▶ _ASSIGNED TASK_: Every line of the data needs to be returned exactly.
DATA SUPPLIED: Begin
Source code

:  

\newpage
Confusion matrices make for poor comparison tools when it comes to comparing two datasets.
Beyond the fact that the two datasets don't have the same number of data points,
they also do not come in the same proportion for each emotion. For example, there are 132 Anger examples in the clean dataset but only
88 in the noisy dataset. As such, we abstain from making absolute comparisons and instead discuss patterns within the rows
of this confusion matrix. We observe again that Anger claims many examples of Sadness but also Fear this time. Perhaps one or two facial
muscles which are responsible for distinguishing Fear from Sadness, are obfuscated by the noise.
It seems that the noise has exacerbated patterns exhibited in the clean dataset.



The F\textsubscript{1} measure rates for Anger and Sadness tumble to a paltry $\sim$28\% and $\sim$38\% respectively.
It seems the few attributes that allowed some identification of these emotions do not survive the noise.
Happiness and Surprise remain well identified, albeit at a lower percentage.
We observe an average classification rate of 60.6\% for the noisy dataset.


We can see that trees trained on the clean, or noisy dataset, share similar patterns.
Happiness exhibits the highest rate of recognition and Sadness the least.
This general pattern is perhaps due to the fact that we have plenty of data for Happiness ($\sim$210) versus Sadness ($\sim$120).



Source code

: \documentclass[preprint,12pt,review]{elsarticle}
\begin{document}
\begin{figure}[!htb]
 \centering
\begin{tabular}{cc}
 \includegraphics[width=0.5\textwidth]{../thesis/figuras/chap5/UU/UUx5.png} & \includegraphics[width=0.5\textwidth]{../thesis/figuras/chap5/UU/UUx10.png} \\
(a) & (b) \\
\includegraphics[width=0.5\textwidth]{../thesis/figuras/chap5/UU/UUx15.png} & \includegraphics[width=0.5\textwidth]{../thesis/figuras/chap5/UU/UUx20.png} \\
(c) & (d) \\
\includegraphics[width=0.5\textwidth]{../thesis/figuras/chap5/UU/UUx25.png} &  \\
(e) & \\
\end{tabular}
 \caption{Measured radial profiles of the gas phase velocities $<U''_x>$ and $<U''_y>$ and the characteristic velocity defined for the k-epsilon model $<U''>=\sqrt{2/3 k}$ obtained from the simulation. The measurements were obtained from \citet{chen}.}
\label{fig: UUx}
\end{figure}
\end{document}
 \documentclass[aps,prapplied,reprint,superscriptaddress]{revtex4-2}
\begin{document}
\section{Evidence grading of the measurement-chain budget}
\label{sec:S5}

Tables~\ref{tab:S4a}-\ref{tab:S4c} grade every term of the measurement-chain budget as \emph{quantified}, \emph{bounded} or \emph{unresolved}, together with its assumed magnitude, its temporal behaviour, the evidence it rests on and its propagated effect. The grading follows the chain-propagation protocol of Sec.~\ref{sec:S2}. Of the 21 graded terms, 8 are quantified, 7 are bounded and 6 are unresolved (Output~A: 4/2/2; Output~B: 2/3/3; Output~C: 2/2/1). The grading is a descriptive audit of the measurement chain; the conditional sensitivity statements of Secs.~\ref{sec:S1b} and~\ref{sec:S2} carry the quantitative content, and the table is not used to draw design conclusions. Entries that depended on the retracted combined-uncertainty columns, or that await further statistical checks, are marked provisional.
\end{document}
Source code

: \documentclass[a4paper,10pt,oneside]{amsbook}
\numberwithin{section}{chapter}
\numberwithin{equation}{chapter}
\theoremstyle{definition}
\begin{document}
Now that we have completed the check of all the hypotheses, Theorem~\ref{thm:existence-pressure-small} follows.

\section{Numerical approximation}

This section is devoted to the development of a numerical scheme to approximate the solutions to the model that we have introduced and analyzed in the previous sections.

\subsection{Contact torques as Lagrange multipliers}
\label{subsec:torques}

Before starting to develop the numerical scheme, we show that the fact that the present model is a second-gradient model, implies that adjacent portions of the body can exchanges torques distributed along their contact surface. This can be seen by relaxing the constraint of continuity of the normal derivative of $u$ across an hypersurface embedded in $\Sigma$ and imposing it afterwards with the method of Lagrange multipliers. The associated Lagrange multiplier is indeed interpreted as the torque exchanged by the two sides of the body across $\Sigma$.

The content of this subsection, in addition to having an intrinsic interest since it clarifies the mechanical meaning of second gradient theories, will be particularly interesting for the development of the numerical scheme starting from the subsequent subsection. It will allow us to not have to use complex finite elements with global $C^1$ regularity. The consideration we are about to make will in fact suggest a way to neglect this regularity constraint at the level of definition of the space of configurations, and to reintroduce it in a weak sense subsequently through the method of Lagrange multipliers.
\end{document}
DATA SUPPLIED: End
▶ _TASK OUTPUT_:
Source code

:  

\newpage
Confusion matrices make for poor comparison tools when it comes to comparing two datasets.
Beyond the fact that the two datasets don't have the same number of data points,
they also do not come in the same proportion for each emotion. For example, there are 132 Anger examples in the clean dataset but only
88 in the noisy dataset. As such, we abstain from making absolute comparisons and instead discuss patterns within the rows
of this confusion matrix. We observe again that Anger claims many examples of Sadness but also Fear this time. Perhaps one or two facial
muscles which are responsible for distinguishing Fear from Sadness, are obfuscated by the noise.
It seems that the noise has exacerbated patterns exhibited in the clean dataset.



The F\textsubscript{1} measure rates for Anger and Sadness tumble to a paltry $\sim$28\% and $\sim$38\% respectively.
It seems the few attributes that allowed some identification of these emotions do not survive the noise.
Happiness and Surprise remain well identified, albeit at a lower percentage.
We observe an average classification rate of 60.6\% for the noisy dataset.


We can see that trees trained on the clean, or noisy dataset, share similar patterns.
Happiness exhibits the highest rate of recognition and Sadness the least.
This general pattern is perhaps due to the fact that we have plenty of data for Happiness ($\sim$210) versus Sadness ($\sim$120).



Source code

: \documentclass[preprint,12pt,review]{elsarticle}
\begin{document}
\begin{figure}[!htb]
 \centering
\begin{tabular}{cc}
 \includegraphics[width=0.5\textwidth]{../thesis/figuras/chap5/UU/UUx5.png} & \includegraphics[width=0.5\textwidth]{../thesis/figuras/chap5/UU/UUx10.png} \\
(a) & (b) \\
\includegraphics[width=0.5\textwidth]{../thesis/figuras/chap5/UU/UUx15.png} & \includegraphics[width=0.5\textwidth]{../thesis/figuras/chap5/UU/UUx20.png} \\
(c) & (d) \\
\includegraphics[width=0.5\textwidth]{../thesis/figuras/chap5/UU/UUx25.png} &  \\
(e) & \\
\end{tabular}
 \caption{Measured radial profiles of the gas phase velocities $<U''_x>$ and $<U''_y>$ and the characteristic velocity defined for the k-epsilon model $<U''>=\sqrt{2/3 k}$ obtained from the simulation. The measurements were obtained from \citet{chen}.}
\label{fig: UUx}
\end{figure}
\end{document}
 \documentclass[aps,prapplied,reprint,superscriptaddress]{revtex4-2}
\begin{document}
\section{Evidence grading of the measurement-chain budget}
\label{sec:S5}

Tables~\ref{tab:S4a}-\ref{tab:S4c} grade every term of the measurement-chain budget as \emph{quantified}, \emph{bounded} or \emph{unresolved}, together with its assumed magnitude, its temporal behaviour, the evidence it rests on and its propagated effect. The grading follows the chain-propagation protocol of Sec.~\ref{sec:S2}. Of the 21 graded terms, 8 are quantified, 7 are bounded and 6 are unresolved (Output~A: 4/2/2; Output~B: 2/3/3; Output~C: 2/2/1). The grading is a descriptive audit of the measurement chain; the conditional sensitivity statements of Secs.~\ref{sec:S1b} and~\ref{sec:S2} carry the quantitative content, and the table is not used to draw design conclusions. Entries that depended on the retracted combined-uncertainty columns, or that await further statistical checks, are marked provisional.
\end{document}
Source code

: \documentclass[a4paper,10pt,oneside]{amsbook}
\numberwithin{section}{chapter}
\numberwithin{equation}{chapter}
\theoremstyle{definition}
\begin{document}
Now that we have completed the check of all the hypotheses, Theorem~\ref{thm:existence-pressure-small} follows.

\section{Numerical approximation}

This section is devoted to the development of a numerical scheme to approximate the solutions to the model that we have introduced and analyzed in the previous sections.

\subsection{Contact torques as Lagrange multipliers}
\label{subsec:torques}

Before starting to develop the numerical scheme, we show that the fact that the present model is a second-gradient model, implies that adjacent portions of the body can exchanges torques distributed along their contact surface. This can be seen by relaxing the constraint of continuity of the normal derivative of $u$ across an hypersurface embedded in $\Sigma$ and imposing it afterwards with the method of Lagrange multipliers. The associated Lagrange multiplier is indeed interpreted as the torque exchanged by the two sides of the body across $\Sigma$.

The content of this subsection, in addition to having an intrinsic interest since it clarifies the mechanical meaning of second gradient theories, will be particularly interesting for the development of the numerical scheme starting from the subsequent subsection. It will allow us to not have to use complex finite elements with global $C^1$ regularity. The consideration we are about to make will in fact suggest a way to neglect this regularity constraint at the level of definition of the space of configurations, and to reintroduce it in a weak sense subsequently through the method of Lagrange multipliers.
\end{document}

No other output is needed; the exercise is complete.